Nurturing success through the feminine experience

Heru Prasetyo, Country Managing Director, Accenture

How many of us employers see that the challenge of today's business is less complex than what we faced before? How many of us employees feel that the demands on our ability have declined? I dare to assume not many, and those who feel that way should be very grateful for their enormous luck, or may deserve a wake-up call.

Life and work are getting exceedingly complex. The speed of events, the nakedness of our inability in the eye of easily distributable e-mails, the need for multi-tasking -- they all contribute to the complexity of our daily challenges.
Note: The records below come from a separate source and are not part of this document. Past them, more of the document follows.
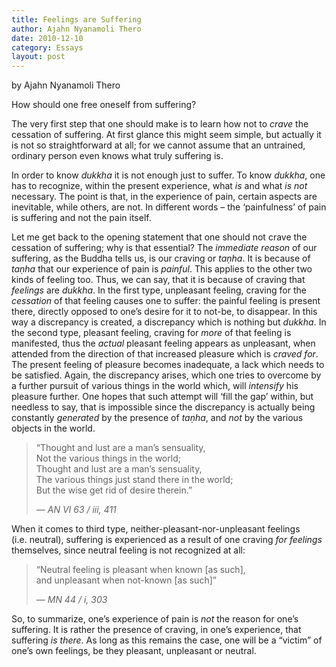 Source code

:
 ```yaml
---
title: Feelings are Suffering
author: Ajahn Nyanamoli Thero
date: 2010-12-10
category: Essays
layout: post
---
```


by Ajahn Nyanamoli Thero

How should one free oneself from suffering?

The very first step that one should make is to learn how not to *crave*
the cessation of suffering. At first glance this might seem simple, but
actually it is not so straightforward at all; for we cannot assume that
an untrained, ordinary person even knows what truly suffering is.

In order to know <span lang="pi">*dukkha*</span> it is not enough just
to suffer. To know <span lang="pi">*dukkha*</span>, one has to
recognize, within the present experience, what *is* and what *is not*
necessary. The point is that, in the experience of pain, certain aspects
are inevitable, while others, are not. In different words – the
‘painfulness’ of pain is suffering and not the pain itself.

Let me get back to the opening statement that one should not crave the
cessation of suffering; why is that essential? The *immediate reason* of
our suffering, as the Buddha tells us, is our craving or
<span lang="pi">*taṇha*</span>. It is because of
<span lang="pi">*taṇha*</span> that our experience of pain is *painful*.
This applies to the other two kinds of feeling too. Thus, we can say,
that it is because of craving that *feelings* are
<span lang="pi">*dukkha*</span>. In the first type, unpleasant feeling,
craving for the *cessation* of that feeling causes one to suffer: the
painful feeling is present there, directly opposed to one’s desire for
it to not-be, to disappear. In this way a discrepancy is created, a
discrepancy which is nothing but <span lang="pi">*dukkha*</span>. In the
second type, pleasant feeling, craving for *more* of that feeling is
manifested, thus the *actual* pleasant feeling appears as unpleasant,
when attended from the direction of that increased pleasure which is
*craved for*. The present feeling of pleasure becomes inadequate, a lack
which needs to be satisfied. Again, the discrepancy arises, which one
tries to overcome by a further pursuit of various things in the world
which, will *intensify* his pleasure further. One hopes that such
attempt will ‘fill the gap’ within, but needless to say, that is
impossible since the discrepancy is actually being constantly
*generated* by the presence of <span lang="pi">*taṇha*</span>, and *not*
by the various objects in the world.

<div lang="en">

> “Thought and lust are a man’s sensuality,  
> Not the various things in the world;  
> Thought and lust are a man’s sensuality,  
> The various things just stand there in the world;  
> But the wise get rid of desire therein.”
>
> — <cite>AN VI 63 / iii, 411</cite>

</div>

When it comes to third type, neither-pleasant-nor-unpleasant feelings
(i.e. neutral), suffering is experienced as a result of one craving *for
feelings* themselves, since neutral feeling is not recognized at all:

<div lang="en">

> “Neutral feeling is pleasant when known \[as such\],  
> and unpleasant when not-known \[as such\]”
>
> — <cite>MN 44 / i, 303</cite>

</div>

So, to summarize, one’s experience of pain is *not* the reason for one’s
suffering. It is rather the presence of craving, in one’s experience,
that suffering *is there*. As long as this remains the case, one will be
a “victim” of one’s own feelings, be they pleasant, unpleasant or
neutral.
The ability to survive and prosper depends on the new technology sprinkled work. In the outer layer, blanketing our work, the economic and political environment is equally tasking, forcing long term plans to be reconstructed into a long string of short term (and reactive) ones.

Against that backdrop the challenge of performance does not blink -- not even once. It even gets more acute due to the fact that the company has to succumb even more to the wishes of the customers. Ah, the customers! These days they have the widest array of choices in history. More TV stations, more airlines, more telephone service providers, more supermarkets, more brands, more ... you name it. And this reflects on how the company must behave to survive. Not surprisingly the pressure extends to the workforce. And the battle cry is "care!" -- customer care, including employees.

Is it a surprise, then, that on those half page newspaper ads on the insurance sales superstars that most of the faces are women? When will we accept that nurturing is the domain of women or a feminine experience that the unlucky other half of the population have been largely deprived of?

Is it surprising that the person who initiated the worldwide movement to clean up land-mines, left over from various wars, was a lady and her Internet keyboard? What of names like Carly Fiorina of HP, Wiwiek Santoso of Astra and Ditta of Sampoerna and Ratna Sarumpaet?

Outstanding performance means standing out among the crowd. And when the crowd grows very sophisticated, in order to stand out you need to be extraordinary. And the tool is here, for all to use -- information and communication technology. And for a defined window of time the game has shifted to an area where the feminine experience is extremely powerful.

The delivery, the management and the maintenance of innovation! Innovation itself is gender neutral but what about the nurturing of it into fruition, and imbibe it in the minds of the next generation of leaders? Just ask yourself whether it was your mom or your dad who had an abundance of care, patience and decisiveness that influenced "the you" of today.

So the message is clear -- in today's complex world, care is a competitive advantage. So if you are not blessed with the opportunity of the feminine experience you need to learn it quick, and if you happen to be fortunate enough to have it, this is your time to shine. Outstanding performance, here we come!